(Saved entries)
____

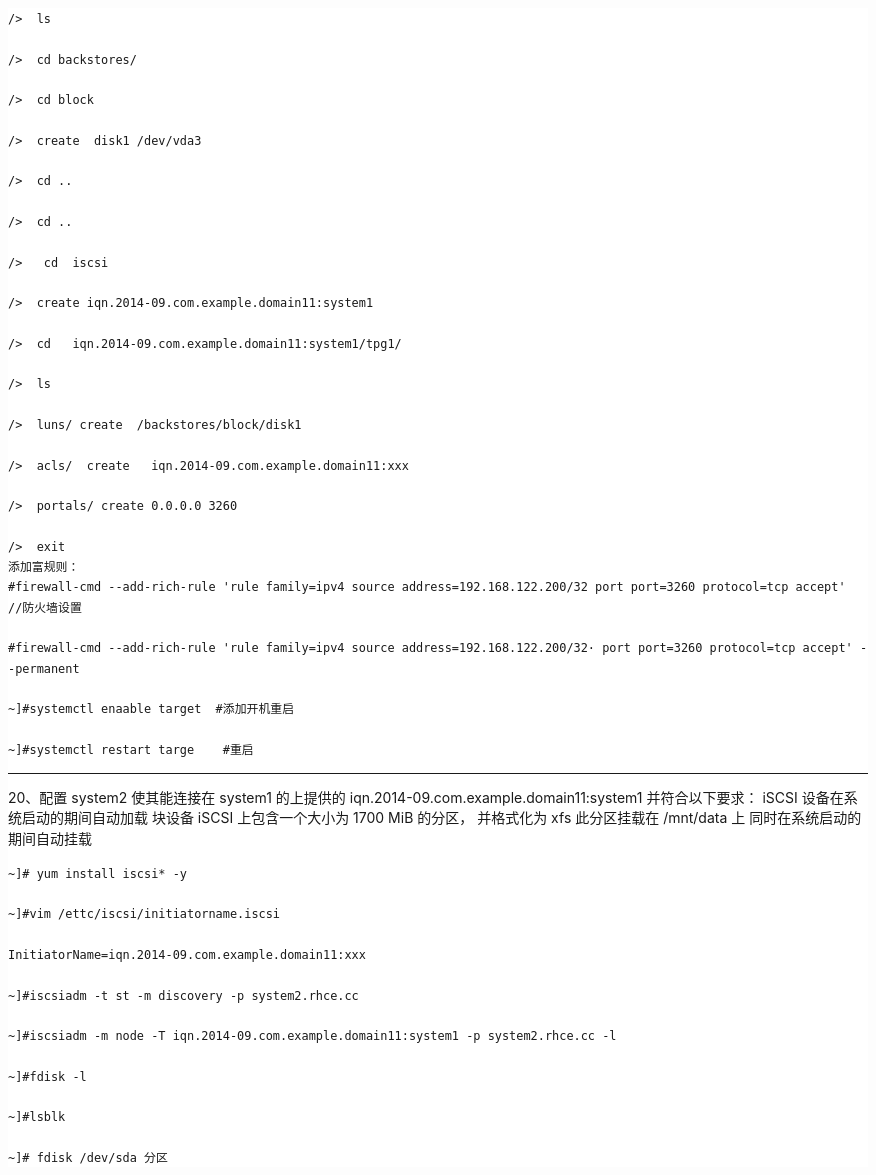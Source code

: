     />  ls

    />  cd backstores/

    />  cd block

    />  create  disk1 /dev/vda3

    />  cd ..

    />  cd ..

    />   cd  iscsi

    />  create iqn.2014-09.com.example.domain11:system1

    />  cd   iqn.2014-09.com.example.domain11:system1/tpg1/

    />  ls

    />  luns/ create  /backstores/block/disk1

    />  acls/  create   iqn.2014-09.com.example.domain11:xxx

    />  portals/ create 0.0.0.0 3260

    />  exit
    添加富规则：
    #firewall-cmd --add-rich-rule 'rule family=ipv4 source address=192.168.122.200/32 port port=3260 protocol=tcp accept'  //防火墙设置

    #firewall-cmd --add-rich-rule 'rule family=ipv4 source address=192.168.122.200/32· port port=3260 protocol=tcp accept' --permanent

    ~]#systemctl enaable target  #添加开机重启

    ~]#systemctl restart targe    #重启


------------------------------------------------------------------------------------------


20、配置 system2 使其能连接在 system1 的上提供的 iqn.2014-09.com.example.domain11:system1
并符合以下要求：
iSCSI 设备在系统启动的期间自动加载
块设备 iSCSI 上包含一个大小为 1700 MiB 的分区， 并格式化为 xfs
此分区挂载在 /mnt/data 上 同时在系统启动的期间自动挂载

    ~]# yum install iscsi* -y

    ~]#vim /ettc/iscsi/initiatorname.iscsi

    InitiatorName=iqn.2014-09.com.example.domain11:xxx

    ~]#iscsiadm -t st -m discovery -p system2.rhce.cc

    ~]#iscsiadm -m node -T iqn.2014-09.com.example.domain11:system1 -p system2.rhce.cc -l

    ~]#fdisk -l

    ~]#lsblk

    ~]# fdisk /dev/sda 分区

____

GOAL OF THE EXERCISE: Taking each record in turn, retype it exactly and drop any picture.

ANSWER SECTION:
Source code

:     />  ls

    />  cd backstores/

    />  cd block

    />  create  disk1 /dev/vda3

    />  cd ..

    />  cd ..

    />   cd  iscsi

    />  create iqn.2014-09.com.example.domain11:system1

    />  cd   iqn.2014-09.com.example.domain11:system1/tpg1/

    />  ls

    />  luns/ create  /backstores/block/disk1

    />  acls/  create   iqn.2014-09.com.example.domain11:xxx

    />  portals/ create 0.0.0.0 3260

    />  exit
    添加富规则：
    #firewall-cmd --add-rich-rule 'rule family=ipv4 source address=192.168.122.200/32 port port=3260 protocol=tcp accept'  //防火墙设置

    #firewall-cmd --add-rich-rule 'rule family=ipv4 source address=192.168.122.200/32· port port=3260 protocol=tcp accept' --permanent

    ~]#systemctl enaable target  #添加开机重启

    ~]#systemctl restart targe    #重启


------------------------------------------------------------------------------------------


20、配置 system2 使其能连接在 system1 的上提供的 iqn.2014-09.com.example.domain11:system1
并符合以下要求：
iSCSI 设备在系统启动的期间自动加载
块设备 iSCSI 上包含一个大小为 1700 MiB 的分区， 并格式化为 xfs
此分区挂载在 /mnt/data 上 同时在系统启动的期间自动挂载

    ~]# yum install iscsi* -y

    ~]#vim /ettc/iscsi/initiatorname.iscsi

    InitiatorName=iqn.2014-09.com.example.domain11:xxx

    ~]#iscsiadm -t st -m discovery -p system2.rhce.cc

    ~]#iscsiadm -m node -T iqn.2014-09.com.example.domain11:system1 -p system2.rhce.cc -l

    ~]#fdisk -l

    ~]#lsblk

    ~]# fdisk /dev/sda 分区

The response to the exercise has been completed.